# [DIRECTIONS FOR THIS TASK]
Pick each line containing the word "which" out of the data below.

# [EXERCISE MATERIAL]
● ● ●
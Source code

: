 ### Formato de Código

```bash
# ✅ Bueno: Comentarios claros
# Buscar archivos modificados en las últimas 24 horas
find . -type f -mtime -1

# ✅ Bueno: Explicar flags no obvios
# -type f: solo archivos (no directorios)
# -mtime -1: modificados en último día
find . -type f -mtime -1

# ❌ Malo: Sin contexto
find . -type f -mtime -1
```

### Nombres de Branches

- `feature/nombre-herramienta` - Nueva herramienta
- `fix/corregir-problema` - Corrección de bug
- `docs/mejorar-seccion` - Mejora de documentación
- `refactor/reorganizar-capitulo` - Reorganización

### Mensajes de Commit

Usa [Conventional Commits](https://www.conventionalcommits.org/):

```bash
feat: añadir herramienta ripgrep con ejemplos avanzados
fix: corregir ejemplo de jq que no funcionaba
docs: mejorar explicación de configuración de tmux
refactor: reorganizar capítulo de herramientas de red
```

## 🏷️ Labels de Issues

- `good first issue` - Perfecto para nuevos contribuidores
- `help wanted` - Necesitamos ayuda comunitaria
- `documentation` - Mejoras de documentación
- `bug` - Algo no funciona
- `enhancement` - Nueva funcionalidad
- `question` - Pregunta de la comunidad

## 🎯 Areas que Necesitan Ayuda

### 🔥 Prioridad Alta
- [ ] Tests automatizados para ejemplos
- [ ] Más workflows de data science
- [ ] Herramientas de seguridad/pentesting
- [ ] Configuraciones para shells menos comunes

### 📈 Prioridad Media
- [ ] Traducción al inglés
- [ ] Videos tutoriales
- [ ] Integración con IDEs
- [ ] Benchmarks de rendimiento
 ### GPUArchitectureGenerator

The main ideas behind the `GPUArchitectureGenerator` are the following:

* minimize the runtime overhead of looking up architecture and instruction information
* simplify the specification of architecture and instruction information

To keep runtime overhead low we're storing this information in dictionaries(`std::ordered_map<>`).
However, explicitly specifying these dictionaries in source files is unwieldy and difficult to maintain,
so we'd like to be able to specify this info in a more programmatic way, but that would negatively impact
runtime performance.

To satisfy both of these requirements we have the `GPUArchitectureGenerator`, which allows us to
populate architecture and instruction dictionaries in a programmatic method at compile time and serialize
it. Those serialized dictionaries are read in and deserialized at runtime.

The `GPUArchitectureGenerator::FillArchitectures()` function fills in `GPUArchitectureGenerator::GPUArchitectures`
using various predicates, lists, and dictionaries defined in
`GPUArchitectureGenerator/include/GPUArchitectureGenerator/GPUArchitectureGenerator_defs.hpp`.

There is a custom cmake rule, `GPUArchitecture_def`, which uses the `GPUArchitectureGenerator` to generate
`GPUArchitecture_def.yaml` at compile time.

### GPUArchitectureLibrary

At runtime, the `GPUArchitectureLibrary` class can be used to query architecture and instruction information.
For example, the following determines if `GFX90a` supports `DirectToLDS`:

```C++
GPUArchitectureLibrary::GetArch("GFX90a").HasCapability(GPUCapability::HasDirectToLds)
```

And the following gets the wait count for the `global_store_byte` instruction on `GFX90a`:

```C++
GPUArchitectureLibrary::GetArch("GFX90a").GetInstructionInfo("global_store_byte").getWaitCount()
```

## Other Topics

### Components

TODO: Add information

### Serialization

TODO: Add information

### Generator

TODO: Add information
● ● ●
# [WRITTEN ANSWER]
To satisfy both of these requirements we have the `GPUArchitectureGenerator`, which allows us to
There is a custom cmake rule, `GPUArchitecture_def`, which uses the `GPUArchitectureGenerator` to generate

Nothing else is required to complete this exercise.